-------- Data under study --------

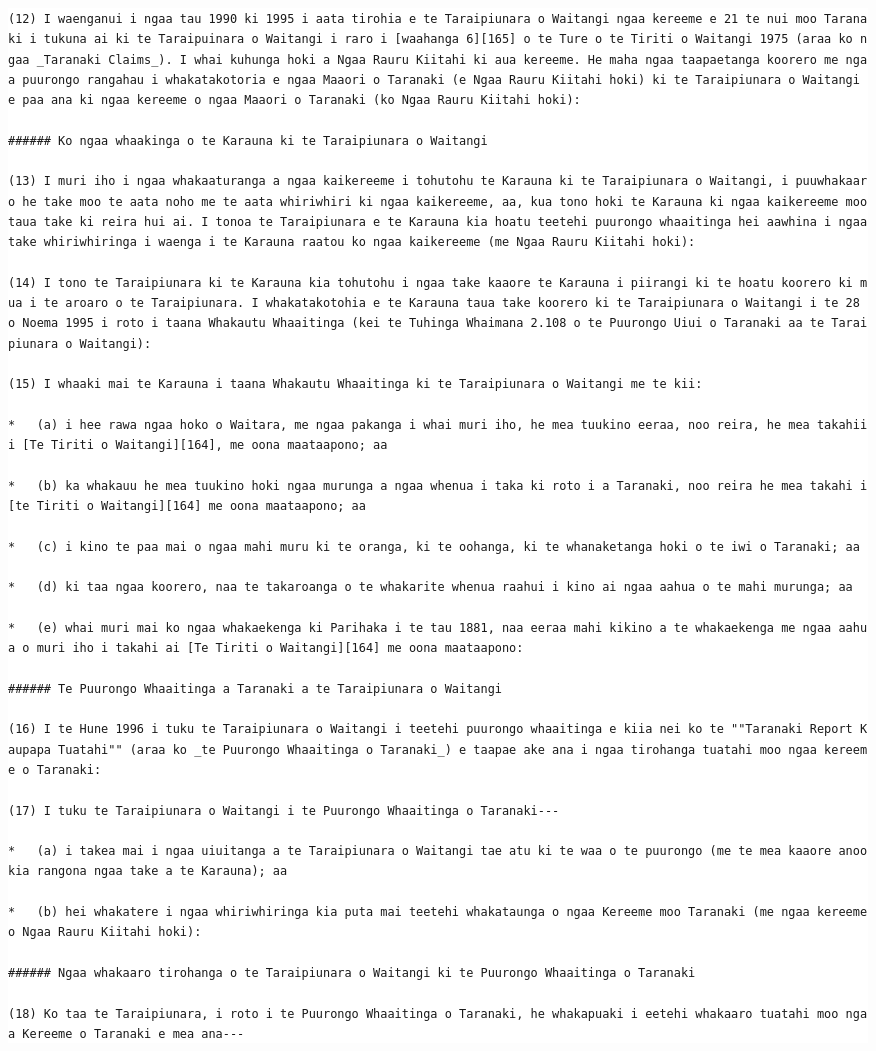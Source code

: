     (12) I waenganui i ngaa tau 1990 ki 1995 i aata tirohia e te Taraipiunara o Waitangi ngaa kereeme e 21 te nui moo Taranaki i tukuna ai ki te Taraipuinara o Waitangi i raro i [waahanga 6][165] o te Ture o te Tiriti o Waitangi 1975 (araa ko ngaa _Taranaki Claims_). I whai kuhunga hoki a Ngaa Rauru Kiitahi ki aua kereeme. He maha ngaa taapaetanga koorero me ngaa puurongo rangahau i whakatakotoria e ngaa Maaori o Taranaki (e Ngaa Rauru Kiitahi hoki) ki te Taraipiunara o Waitangi e paa ana ki ngaa kereeme o ngaa Maaori o Taranaki (ko Ngaa Rauru Kiitahi hoki):
    
    ###### Ko ngaa whaakinga o te Karauna ki te Taraipiunara o Waitangi
    
    (13) I muri iho i ngaa whakaaturanga a ngaa kaikereeme i tohutohu te Karauna ki te Taraipiunara o Waitangi, i puuwhakaaro he take moo te aata noho me te aata whiriwhiri ki ngaa kaikereeme, aa, kua tono hoki te Karauna ki ngaa kaikereeme moo taua take ki reira hui ai. I tonoa te Taraipiunara e te Karauna kia hoatu teetehi puurongo whaaitinga hei aawhina i ngaa take whiriwhiringa i waenga i te Karauna raatou ko ngaa kaikereeme (me Ngaa Rauru Kiitahi hoki):
    
    (14) I tono te Taraipiunara ki te Karauna kia tohutohu i ngaa take kaaore te Karauna i piirangi ki te hoatu koorero ki mua i te aroaro o te Taraipiunara. I whakatakotohia e te Karauna taua take koorero ki te Taraipiunara o Waitangi i te 28 o Noema 1995 i roto i taana Whakautu Whaaitinga (kei te Tuhinga Whaimana 2.108 o te Puurongo Uiui o Taranaki aa te Taraipiunara o Waitangi):
    
    (15) I whaaki mai te Karauna i taana Whakautu Whaaitinga ki te Taraipiunara o Waitangi me te kii:
        
    *   (a) i hee rawa ngaa hoko o Waitara, me ngaa pakanga i whai muri iho, he mea tuukino eeraa, noo reira, he mea takahii i [Te Tiriti o Waitangi][164], me oona maataapono; aa
    
    *   (b) ka whakauu he mea tuukino hoki ngaa murunga a ngaa whenua i taka ki roto i a Taranaki, noo reira he mea takahi i [te Tiriti o Waitangi][164] me oona maataapono; aa
    
    *   (c) i kino te paa mai o ngaa mahi muru ki te oranga, ki te oohanga, ki te whanaketanga hoki o te iwi o Taranaki; aa
    
    *   (d) ki taa ngaa koorero, naa te takaroanga o te whakarite whenua raahui i kino ai ngaa aahua o te mahi murunga; aa
    
    *   (e) whai muri mai ko ngaa whakaekenga ki Parihaka i te tau 1881, naa eeraa mahi kikino a te whakaekenga me ngaa aahua o muri iho i takahi ai [Te Tiriti o Waitangi][164] me oona maataapono:
    
    ###### Te Puurongo Whaaitinga a Taranaki a te Taraipiunara o Waitangi
    
    (16) I te Hune 1996 i tuku te Taraipiunara o Waitangi i teetehi puurongo whaaitinga e kiia nei ko te ""Taranaki Report Kaupapa Tuatahi"" (araa ko _te Puurongo Whaaitinga o Taranaki_) e taapae ake ana i ngaa tirohanga tuatahi moo ngaa kereeme o Taranaki:
    
    (17) I tuku te Taraipiunara o Waitangi i te Puurongo Whaaitinga o Taranaki---
        
    *   (a) i takea mai i ngaa uiuitanga a te Taraipiunara o Waitangi tae atu ki te waa o te puurongo (me te mea kaaore anoo kia rangona ngaa take a te Karauna); aa
    
    *   (b) hei whakatere i ngaa whiriwhiringa kia puta mai teetehi whakataunga o ngaa Kereeme moo Taranaki (me ngaa kereeme o Ngaa Rauru Kiitahi hoki):
    
    ###### Ngaa whakaaro tirohanga o te Taraipiunara o Waitangi ki te Puurongo Whaaitinga o Taranaki
    
    (18) Ko taa te Taraipiunara, i roto i te Puurongo Whaaitinga o Taranaki, he whakapuaki i eetehi whakaaro tuatahi moo ngaa Kereeme o Taranaki e mea ana---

--------

About this task
Up to and including the last line above, starting with the line that contains "te Karauna); aa", return each line exactly and nothing else.

Output for this task
    *   (a) i takea mai i ngaa uiuitanga a te Taraipiunara o Waitangi tae atu ki te waa o te puurongo (me te mea kaaore anoo kia rangona ngaa take a te Karauna); aa
    
    *   (b) hei whakatere i ngaa whiriwhiringa kia puta mai teetehi whakataunga o ngaa Kereeme moo Taranaki (me ngaa kereeme o Ngaa Rauru Kiitahi hoki):
    
    ###### Ngaa whakaaro tirohanga o te Taraipiunara o Waitangi ki te Puurongo Whaaitinga o Taranaki
    
    (18) Ko taa te Taraipiunara, i roto i te Puurongo Whaaitinga o Taranaki, he whakapuaki i eetehi whakaaro tuatahi moo ngaa Kereeme o Taranaki e mea ana---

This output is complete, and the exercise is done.